Records below:

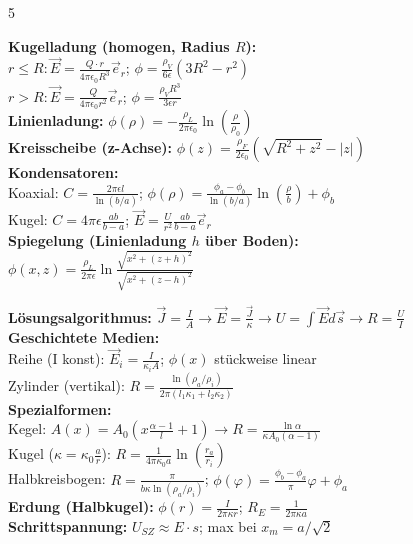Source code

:\documentclass[a4paper, 2pt, landscape]{extarticle}
\begin{document}
\begin{multicols*}{5}
\begin{tcolorbox}[title={Elektrostatik (B1, B3, B4)}]
\textbf{Kugelladung (homogen, Radius $R$):} \\
$r \le R: \vec{E} = \frac{Q \cdot r}{4\pi\epsilon_0 R^3} \vec{e}_r$; \quad $\phi = \frac{\rho_V}{6\epsilon}(3R^2 - r^2)$ \\
$r > R: \vec{E} = \frac{Q}{4\pi\epsilon_0 r^2} \vec{e}_r$; \quad $\phi = \frac{\rho_V R^3}{3\epsilon r}$ \\
\textbf{Linienladung:} $\phi(\rho) = -\frac{\rho_L}{2\pi\epsilon_0} \ln(\frac{\rho}{\rho_0})$ \\
\textbf{Kreisscheibe (z-Achse):} $\phi(z) = \frac{\rho_F}{2\epsilon_0}(\sqrt{R^2+z^2}-|z|)$ \\
\textbf{Kondensatoren:} \\
Koaxial: $C = \frac{2\pi\epsilon l}{\ln(b/a)}$; \quad $\phi(\rho) = \frac{\phi_a-\phi_b}{\ln(b/a)}\ln(\frac{\rho}{b}) + \phi_b$ \\
Kugel: $C = 4\pi\epsilon \frac{ab}{b-a}$; \quad $\vec{E} = \frac{U}{r^2}\frac{ab}{b-a}\vec{e}_r$ \\
\textbf{Spiegelung (Linienladung $h$ über Boden):} \\
$\phi(x,z) = \frac{\rho_L}{2\pi\epsilon} \ln \frac{\sqrt{x^2+(z+h)^2}}{\sqrt{x^2+(z-h)^2}}$
\end{tcolorbox}

\begin{tcolorbox}[title={Strömungsfelder \& Widerstände (B5, B8)}]
\textbf{Lösungsalgorithmus:} $\vec{J} = \frac{I}{A} \to \vec{E} = \frac{\vec{J}}{\kappa} \to U = \int \vec{E} d\vec{s} \to R = \frac{U}{I}$ \\
\textbf{Geschichtete Medien:} \\
Reihe (I konst): $\vec{E}_i = \frac{I}{\kappa_i A}$; \quad $\phi(x)$ stückweise linear \\
Zylinder (vertikal): $R = \frac{\ln(\rho_a/\rho_i)}{2\pi(l_1\kappa_1 + l_2\kappa_2)}$ \\
\textbf{Spezialformen:} \\
Kegel: $A(x) = A_0(x\frac{\alpha-1}{l}+1) \to R = \frac{\ln \alpha}{\kappa A_0 (\alpha-1)}$ \\
Kugel ($\kappa = \kappa_0 \frac{a}{r}$): $R = \frac{1}{4\pi\kappa_0 a} \ln(\frac{r_a}{r_i})$ \\
Halbkreisbogen: $R = \frac{\pi}{b \kappa \ln(\rho_a/\rho_i)}$; \quad $\phi(\varphi) = \frac{\phi_b-\phi_a}{\pi}\varphi + \phi_a$ \\
\textbf{Erdung (Halbkugel):} $\phi(r) = \frac{I}{2\pi\kappa r}$; \quad $R_E = \frac{1}{2\pi\kappa a}$ \\
\textbf{Schrittspannung:} $U_{SZ} \approx E \cdot s$; \quad max bei $x_m = a/\sqrt{2}$
\end{tcolorbox}


\end{multicols*}
\end{document}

End of Records.

Exercise prompt: Check each line of the entries above for the string "cdot", and return those that contain it.

Task output:
$r \le R: \vec{E} = \frac{Q \cdot r}{4\pi\epsilon_0 R^3} \vec{e}_r$; \quad $\phi = \frac{\rho_V}{6\epsilon}(3R^2 - r^2)$ \\
\textbf{Schrittspannung:} $U_{SZ} \approx E \cdot s$; \quad max bei $x_m = a/\sqrt{2}$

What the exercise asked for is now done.